Print input datamapping with regex

In workflow, since the WinQueue input does not actually use the full-text searchable version of the pdf file, but rather a copy acted upon by the PP printer driver, regex capabilities for datamapping are not possible, correct? And instead I would have to use a different input, such as a hot folder. Or am I mistaken?

Thanks in advance.

Hard to say, it depends how much will the printer driver mangle the character identities. The more “exotic” the character set, the more you risk losing the text. If you can get a hold on the original PDF file that would be much more efficient indeed.

Thanks for your reply,

I guess I ask because the copy itself isn’t text searchable, right? It’s my understanding that the PDF document, no matter if it were text searchable before, once taken into the PP printer driver, is no longer a text searchable document upon entering the workflow from the print input. Therefore, any advanced javascript regex’s I use in order to do my finds for datamapping would not be possible, and would throw errors (As I’m getting). Or is OL capable of running regex text-find on a document that isn’t text searchable (which wouldn’t make much sense to me).

Thank you for your help.

Pretty much, but not always.

The problem with the WinQueue Input task is that the printer driver first converts the print stream produced from any application to PostScript before the WinQueue Input plugin converts it to PDF. The fact that the original was a PDF is completely coincidental, it could have been a web page, a Word document, etc. and the end result would be the same.

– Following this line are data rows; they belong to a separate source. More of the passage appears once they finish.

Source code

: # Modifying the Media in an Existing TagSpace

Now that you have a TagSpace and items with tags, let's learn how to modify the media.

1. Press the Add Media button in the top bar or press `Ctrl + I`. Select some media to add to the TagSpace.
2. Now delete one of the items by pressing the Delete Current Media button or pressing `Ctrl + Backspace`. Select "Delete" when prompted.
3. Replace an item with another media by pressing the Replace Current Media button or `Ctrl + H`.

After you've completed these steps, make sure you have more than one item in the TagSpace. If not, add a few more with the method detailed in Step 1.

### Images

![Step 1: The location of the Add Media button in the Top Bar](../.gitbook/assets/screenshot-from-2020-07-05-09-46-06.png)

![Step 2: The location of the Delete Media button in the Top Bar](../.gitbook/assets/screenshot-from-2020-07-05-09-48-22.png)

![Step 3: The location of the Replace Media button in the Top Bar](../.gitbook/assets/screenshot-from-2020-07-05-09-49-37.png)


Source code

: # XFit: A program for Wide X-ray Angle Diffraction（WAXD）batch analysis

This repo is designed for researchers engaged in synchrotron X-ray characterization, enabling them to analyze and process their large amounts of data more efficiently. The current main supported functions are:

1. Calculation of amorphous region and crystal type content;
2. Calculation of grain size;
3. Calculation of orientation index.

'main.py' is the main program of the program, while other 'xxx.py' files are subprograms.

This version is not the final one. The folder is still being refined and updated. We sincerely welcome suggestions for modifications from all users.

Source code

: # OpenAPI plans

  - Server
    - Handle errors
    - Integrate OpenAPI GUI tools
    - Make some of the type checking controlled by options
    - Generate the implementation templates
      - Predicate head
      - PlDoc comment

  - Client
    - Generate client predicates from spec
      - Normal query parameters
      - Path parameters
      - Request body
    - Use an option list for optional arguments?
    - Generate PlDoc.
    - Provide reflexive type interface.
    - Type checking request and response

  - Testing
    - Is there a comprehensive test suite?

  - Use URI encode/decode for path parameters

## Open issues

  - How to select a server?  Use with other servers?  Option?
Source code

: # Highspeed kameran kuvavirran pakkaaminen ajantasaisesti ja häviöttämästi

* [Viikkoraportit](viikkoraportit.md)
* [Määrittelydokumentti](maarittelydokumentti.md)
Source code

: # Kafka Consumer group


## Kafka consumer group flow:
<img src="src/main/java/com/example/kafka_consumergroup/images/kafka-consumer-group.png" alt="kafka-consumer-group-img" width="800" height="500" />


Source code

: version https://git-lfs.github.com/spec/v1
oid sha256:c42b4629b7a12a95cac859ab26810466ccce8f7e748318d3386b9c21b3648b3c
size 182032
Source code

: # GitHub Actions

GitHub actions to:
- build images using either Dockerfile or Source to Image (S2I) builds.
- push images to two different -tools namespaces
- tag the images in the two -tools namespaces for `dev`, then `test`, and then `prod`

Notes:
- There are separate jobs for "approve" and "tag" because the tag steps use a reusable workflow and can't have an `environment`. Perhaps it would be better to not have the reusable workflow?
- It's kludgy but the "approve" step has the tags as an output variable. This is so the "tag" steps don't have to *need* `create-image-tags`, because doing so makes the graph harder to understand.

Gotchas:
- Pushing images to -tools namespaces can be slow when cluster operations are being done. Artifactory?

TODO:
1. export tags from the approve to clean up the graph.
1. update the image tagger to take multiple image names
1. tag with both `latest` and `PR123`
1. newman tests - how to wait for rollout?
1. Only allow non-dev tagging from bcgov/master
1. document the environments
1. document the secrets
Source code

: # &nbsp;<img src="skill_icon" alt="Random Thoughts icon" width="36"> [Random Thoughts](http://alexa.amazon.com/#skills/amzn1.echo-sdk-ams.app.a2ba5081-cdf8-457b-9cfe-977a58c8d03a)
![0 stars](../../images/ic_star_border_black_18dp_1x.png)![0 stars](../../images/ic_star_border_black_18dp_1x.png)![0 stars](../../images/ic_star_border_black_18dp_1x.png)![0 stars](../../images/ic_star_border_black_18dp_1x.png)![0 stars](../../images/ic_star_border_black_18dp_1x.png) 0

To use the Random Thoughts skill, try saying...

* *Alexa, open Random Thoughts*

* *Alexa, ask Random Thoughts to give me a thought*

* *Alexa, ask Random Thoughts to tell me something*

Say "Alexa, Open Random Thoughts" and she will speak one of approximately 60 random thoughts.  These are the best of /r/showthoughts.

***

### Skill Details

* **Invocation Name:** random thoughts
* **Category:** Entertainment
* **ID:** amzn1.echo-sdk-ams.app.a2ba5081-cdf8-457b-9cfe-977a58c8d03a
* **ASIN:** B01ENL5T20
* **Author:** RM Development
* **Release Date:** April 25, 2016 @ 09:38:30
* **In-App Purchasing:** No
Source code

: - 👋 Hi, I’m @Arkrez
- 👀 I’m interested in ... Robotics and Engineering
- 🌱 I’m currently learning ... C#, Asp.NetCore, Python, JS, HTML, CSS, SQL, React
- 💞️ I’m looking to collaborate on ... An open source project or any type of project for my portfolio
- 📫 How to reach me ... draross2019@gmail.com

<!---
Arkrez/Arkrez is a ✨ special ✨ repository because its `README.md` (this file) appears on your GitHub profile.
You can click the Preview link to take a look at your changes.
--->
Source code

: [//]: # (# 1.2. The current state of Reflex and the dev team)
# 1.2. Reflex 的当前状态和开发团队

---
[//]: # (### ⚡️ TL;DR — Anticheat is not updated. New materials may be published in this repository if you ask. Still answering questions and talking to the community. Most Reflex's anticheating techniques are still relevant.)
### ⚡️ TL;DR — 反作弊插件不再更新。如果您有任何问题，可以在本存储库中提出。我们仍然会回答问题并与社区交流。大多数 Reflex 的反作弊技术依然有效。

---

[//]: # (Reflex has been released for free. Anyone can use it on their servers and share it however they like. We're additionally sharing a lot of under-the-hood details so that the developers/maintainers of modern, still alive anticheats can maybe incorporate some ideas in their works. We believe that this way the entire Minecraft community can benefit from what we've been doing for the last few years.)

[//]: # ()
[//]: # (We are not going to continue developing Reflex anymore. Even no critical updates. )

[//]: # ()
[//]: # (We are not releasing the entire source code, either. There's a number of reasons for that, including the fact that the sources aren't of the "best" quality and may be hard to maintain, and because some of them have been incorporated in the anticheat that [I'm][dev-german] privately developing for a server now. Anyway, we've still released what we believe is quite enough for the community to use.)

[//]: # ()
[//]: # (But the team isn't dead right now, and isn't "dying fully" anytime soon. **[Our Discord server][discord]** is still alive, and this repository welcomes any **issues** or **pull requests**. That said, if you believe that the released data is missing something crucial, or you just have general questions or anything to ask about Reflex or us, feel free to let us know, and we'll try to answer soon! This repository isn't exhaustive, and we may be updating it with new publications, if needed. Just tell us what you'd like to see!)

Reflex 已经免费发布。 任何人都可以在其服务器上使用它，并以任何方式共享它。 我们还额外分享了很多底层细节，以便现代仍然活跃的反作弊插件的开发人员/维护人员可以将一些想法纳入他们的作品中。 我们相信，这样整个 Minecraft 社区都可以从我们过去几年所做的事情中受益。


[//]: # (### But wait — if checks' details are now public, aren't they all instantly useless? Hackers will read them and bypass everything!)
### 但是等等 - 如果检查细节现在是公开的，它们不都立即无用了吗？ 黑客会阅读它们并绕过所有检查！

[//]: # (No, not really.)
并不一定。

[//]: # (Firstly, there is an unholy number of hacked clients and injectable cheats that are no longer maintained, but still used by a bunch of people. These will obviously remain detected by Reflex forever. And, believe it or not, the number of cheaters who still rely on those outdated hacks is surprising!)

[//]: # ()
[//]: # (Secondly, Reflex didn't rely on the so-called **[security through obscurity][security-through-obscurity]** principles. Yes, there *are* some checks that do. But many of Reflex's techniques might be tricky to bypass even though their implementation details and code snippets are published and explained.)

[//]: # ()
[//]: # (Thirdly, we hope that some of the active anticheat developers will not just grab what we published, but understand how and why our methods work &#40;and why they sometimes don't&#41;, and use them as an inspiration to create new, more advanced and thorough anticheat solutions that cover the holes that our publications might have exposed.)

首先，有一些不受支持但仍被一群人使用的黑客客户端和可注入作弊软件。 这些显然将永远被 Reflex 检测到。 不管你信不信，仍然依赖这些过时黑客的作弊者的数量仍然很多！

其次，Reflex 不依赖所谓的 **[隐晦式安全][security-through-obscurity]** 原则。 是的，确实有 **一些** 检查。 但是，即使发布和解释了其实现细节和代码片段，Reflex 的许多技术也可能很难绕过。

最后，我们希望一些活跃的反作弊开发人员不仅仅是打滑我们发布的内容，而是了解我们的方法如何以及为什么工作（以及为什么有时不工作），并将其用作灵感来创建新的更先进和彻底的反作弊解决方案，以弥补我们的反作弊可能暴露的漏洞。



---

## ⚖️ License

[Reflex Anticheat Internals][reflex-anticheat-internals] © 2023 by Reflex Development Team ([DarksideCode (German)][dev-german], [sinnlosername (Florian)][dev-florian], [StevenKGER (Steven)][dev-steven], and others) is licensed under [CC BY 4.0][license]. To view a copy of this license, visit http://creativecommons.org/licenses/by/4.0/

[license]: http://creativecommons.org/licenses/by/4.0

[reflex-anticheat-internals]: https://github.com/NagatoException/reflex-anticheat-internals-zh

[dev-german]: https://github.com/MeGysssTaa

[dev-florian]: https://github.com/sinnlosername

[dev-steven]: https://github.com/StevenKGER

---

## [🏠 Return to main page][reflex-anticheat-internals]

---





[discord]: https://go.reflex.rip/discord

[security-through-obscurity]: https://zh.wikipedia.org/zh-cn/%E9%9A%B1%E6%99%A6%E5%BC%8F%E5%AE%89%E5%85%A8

It is that conversion to PostScript that causes the issue. PostScript is a printer description language, meaning that the end result is intended to be printed. On paper. So while carefully crafted PostScript code could be written to maintain character identities (i.e. the link between a glyph (i.e. the drawing of a charatcer) and its human meaning), this is seldom done, especially in printer drivers which are usually optimized to, well, print. :-p

Our PDF conversion library (Adobe Normalizer, the library version of Acrobat Distiller) does have some tricks up its sleeve to maintain character identities from PostScript. If the print stream is relatively clean, the original fonts are simple and the text uses just plain ASCII (i.e. English characters), there is a good chance that character identities will make it thorugh. But anything exotic (CJK, Type 3 fonts, etc.) unfortunately likely won’t be recovered.

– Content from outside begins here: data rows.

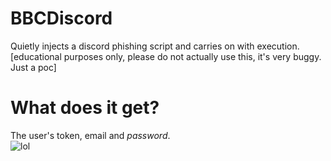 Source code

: # BBCDiscord
Quietly injects a discord phishing script and carries on with execution.
<br>[educational purposes only, please do not actually use this, it's very buggy. Just a poc]

# What does it get?
The user's token, email and _password_.<br>
![lol](https://cdn.discordapp.com/attachments/1075474973055012917/1108859720795697273/image.png)
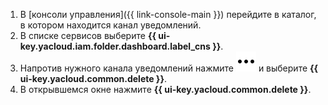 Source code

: 1. В [консоли управления]({{ link-console-main }}) перейдите в каталог, в котором находится канал уведомлений.
1. В списке сервисов выберите **{{ ui-key.yacloud.iam.folder.dashboard.label_cns }}**.
1. Напротив нужного канала уведомлений нажмите ![image](../../_assets/console-icons/ellipsis.svg) и выберите **{{ ui-key.yacloud.common.delete }}**.
1. В открывшемся окне нажмите **{{ ui-key.yacloud.common.delete }}**. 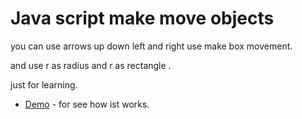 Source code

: # Java script make move objects

you can use arrows up down left and right use make box movement.

and use r as radius and r as rectangle .

just for learning.

 
* [Demo](https://jafarib.github.io/javascript-make-move-objects/) -  for see how ist works.
  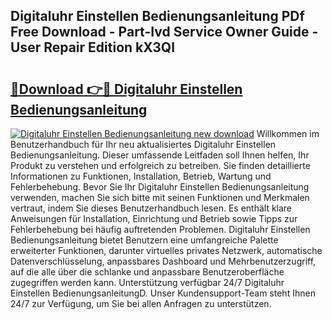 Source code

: ## Digitaluhr Einstellen Bedienungsanleitung PDf Free Download - Part-Ivd Service Owner Guide - User Repair Edition kX3Ql

# <h2><a href="http://df1o20s.blite.top/?on=Digitaluhr+Einstellen+Bedienungsanleitung">🔗Download 👉🔴 Digitaluhr Einstellen Bedienungsanleitung</a></h2>

[![Digitaluhr Einstellen Bedienungsanleitung new download](https://i.imgur.com/lujVjoI.png)](http://df1o20s.blite.top/?on=Digitaluhr+Einstellen+Bedienungsanleitung)
Willkommen im Benutzerhandbuch für Ihr neu aktualisiertes Digitaluhr Einstellen Bedienungsanleitung. Dieser umfassende Leitfaden soll Ihnen helfen, Ihr Produkt zu verstehen und erfolgreich zu betreiben. Sie finden detaillierte Informationen zu Funktionen, Installation, Betrieb, Wartung und Fehlerbehebung. Bevor Sie Ihr Digitaluhr Einstellen Bedienungsanleitung verwenden, machen Sie sich bitte mit seinen Funktionen und Merkmalen vertraut, indem Sie dieses Benutzerhandbuch lesen. Es enthält klare Anweisungen für Installation, Einrichtung und Betrieb sowie Tipps zur Fehlerbehebung bei häufig auftretenden Problemen. Digitaluhr Einstellen Bedienungsanleitung bietet Benutzern eine umfangreiche Palette erweiterter Funktionen, darunter virtuelles privates Netzwerk, automatische Datenverschlüsselung, anpassbares Dashboard und Mehrbenutzerzugriff, auf die alle über die schlanke und anpassbare Benutzeroberfläche zugegriffen werden kann. Unterstützung verfügbar 24/7 Digitaluhr Einstellen BedienungsanleitungD. Unser Kundensupport-Team steht Ihnen 24/7 zur Verfügung, um Sie bei allen Anfragen zu unterstützen.
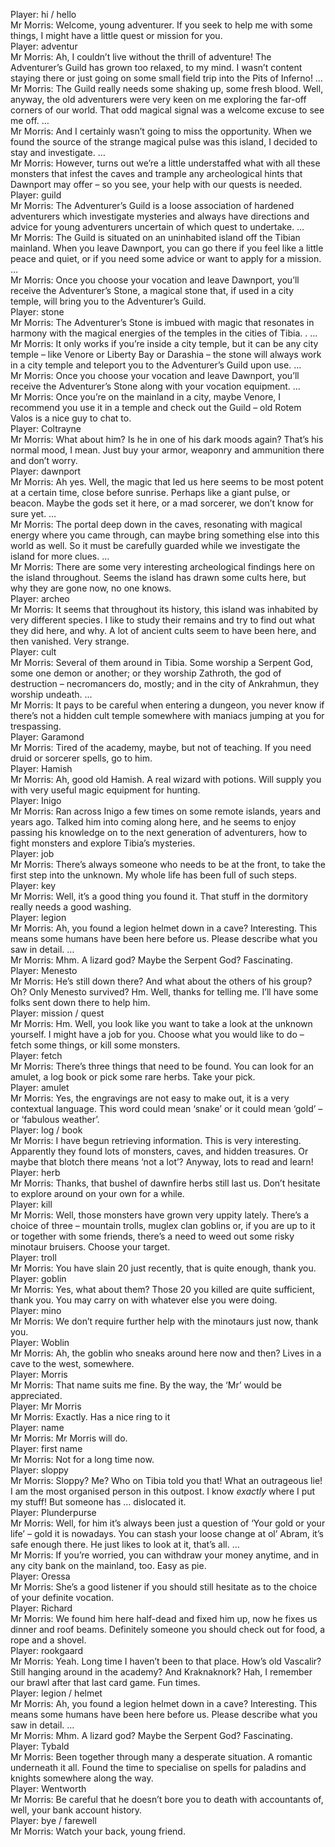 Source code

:Player: hi / hello  
Mr Morris: Welcome, young adventurer. If you seek to help me with some things, I might have a little quest or mission for you.  
Player: adventur  
Mr Morris: Ah, I couldn’t live without the thrill of adventure! The Adventurer’s Guild has grown too relaxed, to my mind. I wasn’t content staying there or just going on some small field trip into the Pits of Inferno! …  
Mr Morris: The Guild really needs some shaking up, some fresh blood. Well, anyway, the old adventurers were very keen on me exploring the far-off corners of our world. That odd magical signal was a welcome excuse to see me off. …  
Mr Morris: And I certainly wasn’t going to miss the opportunity. When we found the source of the strange magical pulse was this island, I decided to stay and investigate. …  
Mr Morris: However, turns out we’re a little understaffed what with all these monsters that infest the caves and trample any archeological hints that Dawnport may offer – so you see, your help with our quests is needed.  
Player: guild  
Mr Morris: The Adventurer’s Guild is a loose association of hardened adventurers which investigate mysteries and always have directions and advice for young adventurers uncertain of which quest to undertake. …  
Mr Morris: The Guild is situated on an uninhabited island off the Tibian mainland. When you leave Dawnport, you can go there if you feel like a little peace and quiet, or if you need some advice or want to apply for a mission. …  
Mr Morris: Once you choose your vocation and leave Dawnport, you’ll receive the Adventurer’s Stone, a magical stone that, if used in a city temple, will bring you to the Adventurer’s Guild.  
Player: stone  
Mr Morris: The Adventurer’s Stone is imbued with magic that resonates in harmony with the magical energies of the temples in the cities of Tibia. . …  
Mr Morris: It only works if you’re inside a city temple, but it can be any city temple – like Venore or Liberty Bay or Darashia – the stone will always work in a city temple and teleport you to the Adventurer’s Guild upon use. …  
Mr Morris: Once you choose your vocation and leave Dawnport, you’ll receive the Adventurer’s Stone along with your vocation equipment. …  
Mr Morris: Once you’re on the mainland in a city, maybe Venore, I recommend you use it in a temple and check out the Guild – old Rotem Valos is a nice guy to chat to.  
Player: Coltrayne  
Mr Morris: What about him? Is he in one of his dark moods again? That’s his normal mood, I mean. Just buy your armor, weaponry and ammunition there and don’t worry.  
Player: dawnport  
Mr Morris: Ah yes. Well, the magic that led us here seems to be most potent at a certain time, close before sunrise. Perhaps like a giant pulse, or beacon. Maybe the gods set it here, or a mad sorcerer, we don’t know for sure yet. …  
Mr Morris: The portal deep down in the caves, resonating with magical energy where you came through, can maybe bring something else into this world as well. So it must be carefully guarded while we investigate the island for more clues. …  
Mr Morris: There are some very interesting archeological findings here on the island throughout. Seems the island has drawn some cults here, but why they are gone now, no one knows.  
Player: archeo  
Mr Morris: It seems that throughout its history, this island was inhabited by very different species. I like to study their remains and try to find out what they did here, and why. A lot of ancient cults seem to have been here, and then vanished. Very strange.  
Player: cult  
Mr Morris: Several of them around in Tibia. Some worship a Serpent God, some one demon or another; or they worship Zathroth, the god of destruction – necromancers do, mostly; and in the city of Ankrahmun, they worship undeath. …  
Mr Morris: It pays to be careful when entering a dungeon, you never know if there’s not a hidden cult temple somewhere with maniacs jumping at you for trespassing. <shrugs>  
Player: Garamond  
Mr Morris: Tired of the academy, maybe, but not of teaching. If you need druid or sorcerer spells, go to him.  
Player: Hamish  
Mr Morris: Ah, good old Hamish. A real wizard with potions. Will supply you with very useful magic equipment for hunting.  
Player: Inigo  
Mr Morris: Ran across Inigo a few times on some remote islands, years and years ago. Talked him into coming along here, and he seems to enjoy passing his knowledge on to the next generation of adventurers, how to fight monsters and explore Tibia’s mysteries.  
Player: job  
Mr Morris: There’s always someone who needs to be at the front, to take the first step into the unknown. My whole life has been full of such steps.  
Player: key  
Mr Morris: Well, it’s a good thing you found it. That stuff in the dormitory really needs a good washing.  
Player: legion  
Mr Morris: Ah, you found a legion helmet down in a cave? Interesting. This means some humans have been here before us. Please describe what you saw in detail. <listens intently>…  
Mr Morris: Mhm. A lizard god? Maybe the Serpent God? Fascinating.  
Player: Menesto  
Mr Morris: He’s still down there? And what about the others of his group? Oh? Only Menesto survived? Hm. Well, thanks for telling me. I’ll have some folks sent down there to help him.  
Player: mission / quest  
Mr Morris: Hm. Well, you look like you want to take a look at the unknown yourself. I might have a job for you. Choose what you would like to do – fetch some things, or kill some monsters.  
Player: fetch  
Mr Morris: There’s three things that need to be found. You can look for an amulet, a log book or pick some rare herbs. Take your pick.  
Player: amulet  
Mr Morris: Yes, the engravings are not easy to make out, it is a very contextual language. This word could mean ‘snake’ or it could mean ‘gold’ – or ‘fabulous weather’.  
Player: log / book  
Mr Morris: I have begun retrieving information. This is very interesting. Apparently they found lots of monsters, caves, and hidden treasures. Or maybe that blotch there means ‘not a lot’? Anyway, lots to read and learn!  
Player: herb  
Mr Morris: Thanks, that bushel of dawnfire herbs still last us. Don’t hesitate to explore around on your own for a while.  
Player: kill  
Mr Morris: Well, those monsters have grown very uppity lately. There’s a choice of three – mountain trolls, muglex clan goblins or, if you are up to it or together with some friends, there’s a need to weed out some risky minotaur bruisers. Choose your target.  
Player: troll  
Mr Morris: You have slain 20 just recently, that is quite enough, thank you.  
Player: goblin  
Mr Morris: Yes, what about them? Those 20 you killed are quite sufficient, thank you. You may carry on with whatever else you were doing.  
Player: mino  
Mr Morris: We don’t require further help with the minotaurs just now, thank you.  
Player: Woblin  
Mr Morris: Ah, the goblin who sneaks around here now and then? Lives in a cave to the west, somewhere.  
Player: Morris  
Mr Morris: That name suits me fine. By the way, the ‘Mr’ would be appreciated.  
Player: Mr Morris  
Mr Morris: Exactly. Has a nice ring to it  
Player: name  
Mr Morris: Mr Morris will do.  
Player: first name  
Mr Morris: Not for a long time now.  
Player: sloppy  
Mr Morris: Sloppy? Me? Who on Tibia told you that! What an outrageous lie! I am the most organised person in this outpost. I know *exactly* where I put my stuff! But someone has … dislocated it.  
Player: Plunderpurse  
Mr Morris: Well, for him it’s always been just a question of ‘Your gold or your life’ – gold it is nowadays. You can stash your loose change at ol’ Abram, it’s safe enough there. He just likes to look at it, that’s all. …  
Mr Morris: If you’re worried, you can withdraw your money anytime, and in any city bank on the mainland, too. Easy as pie.  
Player: Oressa  
Mr Morris: She’s a good listener if you should still hesitate as to the choice of your definite vocation.  
Player: Richard  
Mr Morris: We found him here half-dead and fixed him up, now he fixes us dinner and roof beams. Definitely someone you should check out for food, a rope and a shovel.  
Player: rookgaard  
Mr Morris: Yeah. Long time I haven’t been to that place. How’s old Vascalir? Still hanging around in the academy? And Kraknaknork? Hah, I remember our brawl after that last card game. Fun times.  
Player: legion / helmet  
Mr Morris: Ah, you found a legion helmet down in a cave? Interesting. This means some humans have been here before us. Please describe what you saw in detail. <listens intently>…  
Mr Morris: Mhm. A lizard god? Maybe the Serpent God? Fascinating.  
Player: Tybald  
Mr Morris: Been together through many a desperate situation. A romantic underneath it all. Found the time to specialise on spells for paladins and knights somewhere along the way.  
Player: Wentworth  
Mr Morris: Be careful that he doesn’t bore you to death with accountants of, well, your bank account history.  
Player: bye / farewell  
Mr Morris: Watch your back, young friend.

The exact same thing goes if you use a PDF as background in PlanetPress 7. The PDF goes through the same PDF-to-PostScript-to-PDF conversion process. That’s why we usually advise on using the “stamping” method when character data is important.

Note that OL Connect uses a different technology for PDF background, so results should be better.

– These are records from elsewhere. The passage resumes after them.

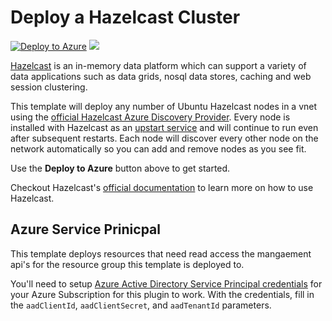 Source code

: # Deploy a Hazelcast Cluster

[![Deploy to Azure](http://azuredeploy.net/deploybutton.png)](https://portal.azure.com/#create/Microsoft.Template/uri/https%3A%2F%2Fraw.githubusercontent.com%2FAzure%2Fazure-quickstart-templates%2Fmaster%2Fhazelcast-vm-cluster%2Fazuredeploy.json)
<a href="http://armviz.io/#/?load=https%3A%2F%2Fraw.githubusercontent.com%2FAzure%2Fazure-quickstart-templates%2Fmaster%2Fhazelcast-vm-cluster%2Fazuredeploy.json" target="_blank">
    <img src="http://armviz.io/visualizebutton.png"/>
</a>

[Hazelcast](https://hazelcast.com) is an in-memory data platform which can support a variety of data applications such as data grids, nosql data stores, caching and web session clustering.

This template will deploy any number of Ubuntu Hazelcast nodes in a vnet using the [official Hazelcast Azure Discovery Provider](https://github.com/hazelcast/hazelcast-azure). Every node is installed with Hazelcast as an [upstart service](http://upstart.ubuntu.com/) and will continue to run even after subsequent restarts. Each node will discover every other node on the network automatically so you can add and remove nodes as you see fit.

Use the **Deploy to Azure** button above to get started.

Checkout Hazelcast's [official documentation](http://hazelcast.org/documentation/) to learn more on how to use Hazelcast.

## Azure Service Prinicpal

This template deploys resources that need read access the mangaement api's for the resource group this template is deployed to.

You'll need to setup [Azure Active Directory Service Principal credentials](https://azure.microsoft.com/en-us/documentation/articles/resource-group-create-service-principal-portal/) for your Azure Subscription for this plugin to work. With the credentials, fill in the `aadClientId`, `aadClientSecret`, and `aadTenantId` parameters.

So yeah… If you want to datamap a print job captured with the WinQueue Input task, chances are you won’t get very far. And you are right, the Connect Data Mapper (or any other application* for that matter) will not be able to extract or find text in a PDF if the text isn’t searchable. Rule of thumb: if copy-paste from Acrobat works, so will data mapping; if not, you’re done for. Hence the reason why, if the original is a PDF, it is much better to find an alternative way to get it in the system instead of going through a print operation.

(*) That is not entirely true. For example, the text could be OCR’ed. Since we start with a perfect print and not a scan, accuracy should be pretty good. But that’s a whole other ball game. So my statement is close enough of the truth to say it is true. :wink:

Thank you so very much for helping me better understand. You’ve 100% answered my question and I appreciate your time and effort in this response.